We drove to the coast after we left Keukenhof, and Lily was desperate to dip her toes in the North Sea.


Until she actually felt a drop and decided the sand was cold enough for her.


In summary: Keukenhof beautiful, North Sea cold.

01 May 2008

Sisterly pangs


Enough about what's going on in Belgium. As I type this, in Rochester, Minnesota, my sister Lauren, already an R.N., is attending her pinning ceremony, and tomorrow she graduates with a Bachelor's of Science in nursing. She begins work next week at an awesome Twin Cities hospital (where Soren Gabriel entered the world). She has worked so hard for so long and is so well suited to the profession of nursing, with her lighthearted spirit, unflappable demeanor, and serving heart. You should be so lucky as to have her for a nurse one day.

I am so lucky as to have her for a sister every day.

WOOHOO! Congratulations, Lauren Beth!

Mont-Saint-Michel

We spent one day in Normandy visiting WWII sites, and the second day at Mont-Saint-Michel. This is a town built onto a rock. (I just found it described as a "tidal island.") An abbey takes up most of it.


Wow. This was an amazing sight. We parked at the base and walked up the narrow streets and through the abbey.


We got pretty wet (I believe there were six umbrellas along, all left in the car), but it looked so beautiful all wet and gray that I was kind of glad we were there on a rainy day. All of us but Bill had hoods on our jackets, though -- maybe he would comment otherwise.


With all the abbatial exposure he's had in the past several months, Soren now picks them out in guide books and magazines: "Abbey!"

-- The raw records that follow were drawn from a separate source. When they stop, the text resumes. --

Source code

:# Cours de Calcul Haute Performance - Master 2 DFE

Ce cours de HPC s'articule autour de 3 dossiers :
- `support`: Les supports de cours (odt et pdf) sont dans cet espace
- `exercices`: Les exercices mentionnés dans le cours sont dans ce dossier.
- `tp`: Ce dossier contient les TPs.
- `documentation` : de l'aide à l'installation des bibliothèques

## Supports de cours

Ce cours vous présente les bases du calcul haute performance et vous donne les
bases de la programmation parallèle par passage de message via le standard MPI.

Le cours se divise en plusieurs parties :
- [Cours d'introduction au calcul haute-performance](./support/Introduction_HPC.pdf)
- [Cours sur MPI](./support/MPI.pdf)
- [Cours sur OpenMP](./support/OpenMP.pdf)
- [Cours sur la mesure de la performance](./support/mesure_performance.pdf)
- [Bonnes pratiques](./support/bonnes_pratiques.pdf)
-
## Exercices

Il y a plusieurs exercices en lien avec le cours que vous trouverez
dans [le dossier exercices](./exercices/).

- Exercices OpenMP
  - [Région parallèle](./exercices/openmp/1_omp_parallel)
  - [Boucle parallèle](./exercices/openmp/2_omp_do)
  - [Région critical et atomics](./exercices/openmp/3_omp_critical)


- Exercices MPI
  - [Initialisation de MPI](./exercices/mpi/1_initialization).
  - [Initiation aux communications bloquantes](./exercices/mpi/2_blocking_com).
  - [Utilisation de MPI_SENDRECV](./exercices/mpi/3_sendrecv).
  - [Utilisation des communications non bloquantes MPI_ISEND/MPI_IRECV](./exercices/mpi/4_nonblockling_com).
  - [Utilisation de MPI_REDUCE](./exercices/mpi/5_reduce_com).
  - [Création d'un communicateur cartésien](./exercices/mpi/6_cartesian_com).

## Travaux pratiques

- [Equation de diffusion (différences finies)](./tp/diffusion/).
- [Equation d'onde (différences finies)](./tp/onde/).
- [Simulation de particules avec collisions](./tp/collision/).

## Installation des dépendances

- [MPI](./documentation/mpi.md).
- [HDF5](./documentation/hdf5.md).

A few times recently when Lily has been on Skype with a grandparent, and asked what she has been up to, she says, "Well, we went to Mont-Saint-Michel . . . " pronouncing the name with such a lovely French accent.


The kids are still talking about missing Poppy and Gammy a lot. I don't blame them. Grandparents are always a lot of fun, but especially so when compared with the two Gimpy McGees they've got for parents these days: post-back surgery Daddy, and easily out of breath and slightly waddling Mommy.